El botín substraído parece, que ahora, haya cristalizado un conjunto de circunstancias perdidas, pertenecientes a ese puñado de aristócratas. En el equipaje de aquellos viajes instructivos habían añadido diccionarios, guías de las ciudades, textos... además de una serie de mapas, grabados y vistas de Italia. Sin tener en cuanta los recuerdos bajo forma de retratos de los mismos jóvenes señores, que los habían comprado. marcando las clásicas etapas italianas. El encargo de una pintura a un conocido pintor, como Canaletto o Piranesi, era el evento típico del viaje. Igual que los lienzos de Pompeo Batoni, que retratan a Francis Basset o George Legge, representan el ejemplo más sofisticado de inmortalizar la propia imagen ante un paisaje romano para testimoniar una extraordinaria e inolvidable vivencia in situ.
Transcurrían los años de la Guerra de Independencia norteamericana que, en el escenario del Mediterráneo, enfrenta a ingleses y a franceses. La suerte no estuvo de la parte del Westmorland que acabó siendo capturado por la Marina Francesa y conducida, escoltada, hasta el puerto de Málaga. Y de ahí, después de pasar de unas manos a otras, el valioso contenido artístico, acabó en el poder del Rey de España, que lo destina a la Real Academia de Bellas Artes de San Fernando de Madrid, donde aún se encuentra. Bien custodiado invisible y silenciosamente.
Cabe recordar que las menos valiosas formas de queso Parmesano y otros productos alimenticios fueron comprados por la Compañía de Longistas de Madrid. Mientras, aquel cargo artístico constituye un patrimonio intacto y valiosísimo que hace revivir las aventuras de viaje del mitificado Grand Tour, aquella aventura de formación que los jóvenes de la aristocracia británica se proponían llevar a cabo.
De ese enorme patrimonio, constituído por enteras bibliotecas, cajas llenas de partituras musicales nunca más ejecutadas, pinturas y grabados nunca más admirados. La Bienal del Dibujo ha podido extraer una serie de acuarelas de William Hamilton (Chelsea, 1751 -Londres,1801) y especialmente de John Robert Cozens (Londres, 1752 -1797), que ilustran lagos volcánicos del campo romano, vistas del Vesubio y de los Campos Flegreos (últimamente tierra de inquietantes episodios sísmicos), así como numerosos retratos de los jóvenes de la nobleza encargados en los lugares típicos, junto con otros testimonios de la vicisitud histórica de una embarcación que en vez de seguir un viaje geográfico realizó una accidentada e interrumpida travesía.
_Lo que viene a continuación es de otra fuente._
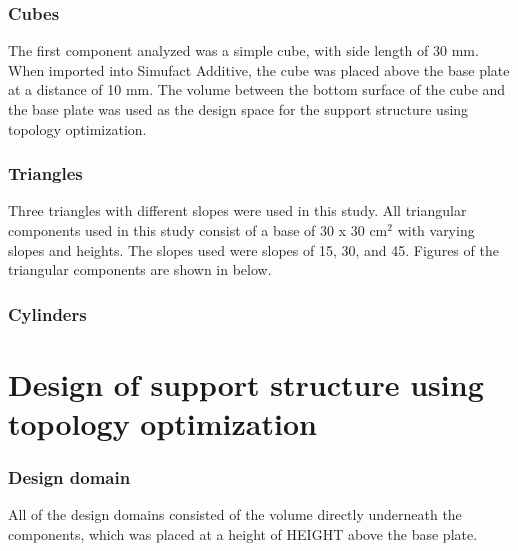 \documentclass{article}
\begin{document}
\subsubsection{Cubes}

The first component analyzed was a simple cube, with side length of 30 mm. When imported into Simufact Additive, the cube was placed above the base plate at a distance of 10 mm. The volume between the bottom surface of the cube and the base plate was used as the design space for the support structure using topology optimization.


\subsubsection{Triangles}

Three triangles with different slopes were used in this study. All triangular components used in this study consist of a base of 30 x 30 cm$^{2}$ with varying slopes and heights. The slopes used were slopes of 15\degree, 30\degree, and 45\degree. Figures of the triangular components are shown in  below.


\subsubsection{Cylinders}


\section{Design of support structure using topology optimization}



\subsubsection{Design domain}


All of the design domains consisted of the volume directly underneath the components, which was
placed at a height of HEIGHT above the base plate.
\end{document}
Estas enigmáticas obras, que el público puede admirar por primera vez, protagonizan una de las máximas citas expositivas de la IV edición de la Bienal del Dibujo hasta el 28 de julio, en el Museo de la ciudad, Rimini, cuyos comisarios son, José María Luzón, director de la sección artística de la Real Academia de San Fernando de Madrid, junto con Massimo Pulini.
Resulta un evento dentro del acontecimiento, en los períodos de apertura, está prevista la ejecución de conciertos, con algunas composiciones inéditas de Joseph Lidarti (Viena, 1730 – Pisa, 1795) presentes en el depósito madrileño, dando sonido a la voz y a las notas silenciosas tras largo tiempo.
Se trata de obras de un singular arte visual, que poseen la capacidad de liberar sonidos de una época remota, explica el también comisario de la Bienal, Massimo Pulini -catedrático de Pintura en la Academia de Bellas Artes de Bolonia- que concluye: Es como si destapando un frasco de perfume, ciertas músicas durmientes por más de dos siglos, tengan ahora la posibilidad de volver a su natural dimensión sonora.
Indudablemente el cargo de la Westmorland constituye un hallazgo inigualable, capaz de narrar de cerca, cómo se formaba y cómo se organizaba el mítico Grand Tour hacia finales del siglo XVIII.
Paradójicamente, tras el asalto, aquel tesoro saqueado y posteriormente adquirido ha llegado hasta nosotros bajo forma de un equipaje muy personal de una juventud que no se demostró tan afortunada como parecía al principio.